*** Record excerpts Section Begins ***
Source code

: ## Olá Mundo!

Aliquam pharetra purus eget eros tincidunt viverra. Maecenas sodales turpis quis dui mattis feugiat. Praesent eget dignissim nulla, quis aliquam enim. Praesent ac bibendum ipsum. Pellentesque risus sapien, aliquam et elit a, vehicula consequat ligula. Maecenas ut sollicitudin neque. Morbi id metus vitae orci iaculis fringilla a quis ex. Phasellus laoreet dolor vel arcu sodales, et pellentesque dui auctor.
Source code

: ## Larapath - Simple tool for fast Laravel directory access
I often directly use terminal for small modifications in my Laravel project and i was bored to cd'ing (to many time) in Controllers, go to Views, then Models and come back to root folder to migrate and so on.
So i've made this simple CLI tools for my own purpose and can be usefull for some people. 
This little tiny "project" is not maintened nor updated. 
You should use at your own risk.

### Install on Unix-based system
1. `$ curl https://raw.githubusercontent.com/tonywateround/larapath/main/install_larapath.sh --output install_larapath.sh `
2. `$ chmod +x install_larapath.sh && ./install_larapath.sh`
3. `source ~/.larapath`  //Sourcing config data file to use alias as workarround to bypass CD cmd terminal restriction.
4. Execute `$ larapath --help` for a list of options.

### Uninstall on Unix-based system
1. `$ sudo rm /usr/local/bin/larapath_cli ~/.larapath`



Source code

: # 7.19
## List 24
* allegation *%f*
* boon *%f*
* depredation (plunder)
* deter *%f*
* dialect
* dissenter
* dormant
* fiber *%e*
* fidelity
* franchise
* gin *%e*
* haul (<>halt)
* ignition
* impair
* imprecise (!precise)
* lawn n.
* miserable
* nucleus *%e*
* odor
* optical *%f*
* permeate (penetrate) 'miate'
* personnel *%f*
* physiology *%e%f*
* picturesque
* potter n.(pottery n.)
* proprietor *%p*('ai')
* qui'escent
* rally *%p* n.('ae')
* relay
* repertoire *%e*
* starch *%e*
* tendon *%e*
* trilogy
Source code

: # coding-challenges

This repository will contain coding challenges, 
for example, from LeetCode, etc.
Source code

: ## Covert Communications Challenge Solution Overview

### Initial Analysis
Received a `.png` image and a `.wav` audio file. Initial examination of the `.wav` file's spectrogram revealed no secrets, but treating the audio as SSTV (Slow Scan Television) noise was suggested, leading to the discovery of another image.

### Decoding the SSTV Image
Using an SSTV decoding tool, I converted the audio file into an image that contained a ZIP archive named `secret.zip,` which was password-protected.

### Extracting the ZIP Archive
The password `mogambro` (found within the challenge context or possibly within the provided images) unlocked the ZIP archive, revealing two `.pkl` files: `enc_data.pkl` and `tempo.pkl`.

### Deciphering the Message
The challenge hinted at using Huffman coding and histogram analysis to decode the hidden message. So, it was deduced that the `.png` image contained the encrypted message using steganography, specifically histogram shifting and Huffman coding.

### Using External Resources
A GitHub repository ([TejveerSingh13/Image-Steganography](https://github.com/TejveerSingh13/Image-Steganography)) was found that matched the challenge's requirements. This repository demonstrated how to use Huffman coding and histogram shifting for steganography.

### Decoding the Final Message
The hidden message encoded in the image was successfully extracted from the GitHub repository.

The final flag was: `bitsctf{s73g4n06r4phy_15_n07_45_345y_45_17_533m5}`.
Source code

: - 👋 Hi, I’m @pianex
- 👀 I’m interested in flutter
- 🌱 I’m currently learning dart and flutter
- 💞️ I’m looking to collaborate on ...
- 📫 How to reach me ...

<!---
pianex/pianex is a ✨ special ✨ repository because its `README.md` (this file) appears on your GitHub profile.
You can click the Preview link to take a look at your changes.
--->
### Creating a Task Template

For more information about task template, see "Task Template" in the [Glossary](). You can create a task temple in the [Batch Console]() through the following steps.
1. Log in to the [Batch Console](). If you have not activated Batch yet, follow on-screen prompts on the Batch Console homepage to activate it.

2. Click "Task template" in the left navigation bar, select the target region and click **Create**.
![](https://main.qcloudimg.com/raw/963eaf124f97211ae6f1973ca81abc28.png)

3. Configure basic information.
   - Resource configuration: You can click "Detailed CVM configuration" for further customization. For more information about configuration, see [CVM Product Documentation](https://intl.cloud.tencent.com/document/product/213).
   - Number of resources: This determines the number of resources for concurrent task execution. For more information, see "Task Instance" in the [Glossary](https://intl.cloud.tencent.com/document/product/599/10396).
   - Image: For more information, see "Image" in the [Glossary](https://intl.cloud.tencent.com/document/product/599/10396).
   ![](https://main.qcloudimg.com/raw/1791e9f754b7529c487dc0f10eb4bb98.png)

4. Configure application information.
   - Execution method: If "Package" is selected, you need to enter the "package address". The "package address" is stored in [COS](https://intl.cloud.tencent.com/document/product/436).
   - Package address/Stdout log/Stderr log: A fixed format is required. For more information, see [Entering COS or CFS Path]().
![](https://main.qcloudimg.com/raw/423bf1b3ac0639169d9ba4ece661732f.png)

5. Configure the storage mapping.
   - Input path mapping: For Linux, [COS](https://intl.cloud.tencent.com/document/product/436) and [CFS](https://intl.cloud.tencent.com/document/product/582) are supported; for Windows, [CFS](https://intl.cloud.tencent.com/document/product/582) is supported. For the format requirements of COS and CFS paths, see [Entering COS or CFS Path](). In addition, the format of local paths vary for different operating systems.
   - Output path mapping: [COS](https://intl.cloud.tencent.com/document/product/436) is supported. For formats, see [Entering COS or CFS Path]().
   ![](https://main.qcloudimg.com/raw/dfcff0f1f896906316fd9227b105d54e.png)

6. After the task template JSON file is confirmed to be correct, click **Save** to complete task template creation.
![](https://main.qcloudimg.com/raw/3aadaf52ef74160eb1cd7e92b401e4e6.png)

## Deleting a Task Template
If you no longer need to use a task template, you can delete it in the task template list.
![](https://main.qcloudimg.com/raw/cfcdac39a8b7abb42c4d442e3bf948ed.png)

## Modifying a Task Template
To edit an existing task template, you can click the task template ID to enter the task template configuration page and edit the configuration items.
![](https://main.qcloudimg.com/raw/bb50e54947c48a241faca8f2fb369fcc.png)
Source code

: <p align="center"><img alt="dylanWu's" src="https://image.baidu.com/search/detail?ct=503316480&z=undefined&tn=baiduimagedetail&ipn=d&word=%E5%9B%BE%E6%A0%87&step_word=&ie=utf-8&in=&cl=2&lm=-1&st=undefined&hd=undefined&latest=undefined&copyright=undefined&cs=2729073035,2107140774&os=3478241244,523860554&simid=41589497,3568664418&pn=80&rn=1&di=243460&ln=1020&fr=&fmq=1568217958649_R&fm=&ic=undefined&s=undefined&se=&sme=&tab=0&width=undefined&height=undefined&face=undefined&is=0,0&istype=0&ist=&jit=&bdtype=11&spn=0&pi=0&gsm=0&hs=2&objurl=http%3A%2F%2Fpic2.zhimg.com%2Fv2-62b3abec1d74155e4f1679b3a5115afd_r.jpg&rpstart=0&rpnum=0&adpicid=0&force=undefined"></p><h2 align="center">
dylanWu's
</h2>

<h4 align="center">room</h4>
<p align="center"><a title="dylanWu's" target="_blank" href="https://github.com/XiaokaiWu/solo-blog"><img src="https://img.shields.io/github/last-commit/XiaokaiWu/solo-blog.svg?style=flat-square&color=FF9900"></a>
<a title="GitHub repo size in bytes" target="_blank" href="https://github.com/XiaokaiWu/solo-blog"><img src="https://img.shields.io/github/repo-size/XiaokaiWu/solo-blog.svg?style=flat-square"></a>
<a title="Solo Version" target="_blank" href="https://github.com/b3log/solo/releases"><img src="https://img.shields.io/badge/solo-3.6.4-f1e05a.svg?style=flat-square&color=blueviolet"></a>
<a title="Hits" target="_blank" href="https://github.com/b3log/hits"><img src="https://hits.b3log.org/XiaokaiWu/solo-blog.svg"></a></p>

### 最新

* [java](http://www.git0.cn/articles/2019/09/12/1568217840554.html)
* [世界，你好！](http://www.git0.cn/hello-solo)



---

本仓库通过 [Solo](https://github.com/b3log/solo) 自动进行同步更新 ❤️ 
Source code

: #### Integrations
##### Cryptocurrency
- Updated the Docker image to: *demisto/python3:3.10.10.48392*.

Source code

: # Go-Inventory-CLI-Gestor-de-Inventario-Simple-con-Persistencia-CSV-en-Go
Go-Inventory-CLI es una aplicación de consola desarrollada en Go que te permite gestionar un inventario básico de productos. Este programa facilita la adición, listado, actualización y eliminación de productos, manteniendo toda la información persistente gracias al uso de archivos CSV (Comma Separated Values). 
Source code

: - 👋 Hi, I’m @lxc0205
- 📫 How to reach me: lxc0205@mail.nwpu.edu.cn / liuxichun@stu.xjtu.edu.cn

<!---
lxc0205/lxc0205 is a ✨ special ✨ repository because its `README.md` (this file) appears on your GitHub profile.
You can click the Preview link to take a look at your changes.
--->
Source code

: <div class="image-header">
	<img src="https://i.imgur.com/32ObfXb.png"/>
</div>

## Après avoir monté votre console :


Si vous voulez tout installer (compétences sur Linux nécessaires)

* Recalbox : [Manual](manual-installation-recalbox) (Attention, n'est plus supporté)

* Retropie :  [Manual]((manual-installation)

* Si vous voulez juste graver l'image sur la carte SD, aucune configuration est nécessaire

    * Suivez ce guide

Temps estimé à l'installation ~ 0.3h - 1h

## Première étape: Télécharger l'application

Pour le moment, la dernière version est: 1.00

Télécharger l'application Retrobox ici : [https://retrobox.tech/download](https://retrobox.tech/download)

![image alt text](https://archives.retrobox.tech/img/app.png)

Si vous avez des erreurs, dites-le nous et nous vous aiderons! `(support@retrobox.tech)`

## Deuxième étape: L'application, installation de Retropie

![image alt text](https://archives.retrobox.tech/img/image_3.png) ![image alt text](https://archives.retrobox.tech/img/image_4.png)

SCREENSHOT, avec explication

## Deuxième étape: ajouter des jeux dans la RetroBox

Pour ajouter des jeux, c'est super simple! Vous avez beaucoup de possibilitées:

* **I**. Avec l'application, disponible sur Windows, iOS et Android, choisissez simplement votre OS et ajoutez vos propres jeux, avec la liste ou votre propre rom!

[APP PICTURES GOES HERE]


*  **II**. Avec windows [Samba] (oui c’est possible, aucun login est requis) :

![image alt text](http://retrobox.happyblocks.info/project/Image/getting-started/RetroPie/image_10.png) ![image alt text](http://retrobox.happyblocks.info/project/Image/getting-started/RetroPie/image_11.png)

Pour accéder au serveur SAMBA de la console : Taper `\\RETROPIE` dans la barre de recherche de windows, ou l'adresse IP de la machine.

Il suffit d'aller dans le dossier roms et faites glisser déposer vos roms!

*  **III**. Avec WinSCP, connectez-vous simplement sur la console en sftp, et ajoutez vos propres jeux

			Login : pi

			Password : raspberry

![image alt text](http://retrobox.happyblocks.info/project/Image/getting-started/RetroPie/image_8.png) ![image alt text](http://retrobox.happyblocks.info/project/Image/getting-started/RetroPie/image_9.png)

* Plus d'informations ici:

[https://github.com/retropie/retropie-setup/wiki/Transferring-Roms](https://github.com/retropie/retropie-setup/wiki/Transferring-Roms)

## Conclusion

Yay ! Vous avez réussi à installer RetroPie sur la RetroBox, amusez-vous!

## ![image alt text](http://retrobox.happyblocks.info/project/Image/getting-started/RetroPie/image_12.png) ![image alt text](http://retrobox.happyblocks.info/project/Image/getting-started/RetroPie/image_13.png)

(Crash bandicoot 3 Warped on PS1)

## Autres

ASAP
*** Record excerpts Section Ends ***
Work task -
Report each line of the entries where the word "dylanWu" occurs.

Output -
: <p align="center"><img alt="dylanWu's" src="https://image.baidu.com/search/detail?ct=503316480&z=undefined&tn=baiduimagedetail&ipn=d&word=%E5%9B%BE%E6%A0%87&step_word=&ie=utf-8&in=&cl=2&lm=-1&st=undefined&hd=undefined&latest=undefined&copyright=undefined&cs=2729073035,2107140774&os=3478241244,523860554&simid=41589497,3568664418&pn=80&rn=1&di=243460&ln=1020&fr=&fmq=1568217958649_R&fm=&ic=undefined&s=undefined&se=&sme=&tab=0&width=undefined&height=undefined&face=undefined&is=0,0&istype=0&ist=&jit=&bdtype=11&spn=0&pi=0&gsm=0&hs=2&objurl=http%3A%2F%2Fpic2.zhimg.com%2Fv2-62b3abec1d74155e4f1679b3a5115afd_r.jpg&rpstart=0&rpnum=0&adpicid=0&force=undefined"></p><h2 align="center">
dylanWu's
<p align="center"><a title="dylanWu's" target="_blank" href="https://github.com/XiaokaiWu/solo-blog"><img src="https://img.shields.io/github/last-commit/XiaokaiWu/solo-blog.svg?style=flat-square&color=FF9900"></a>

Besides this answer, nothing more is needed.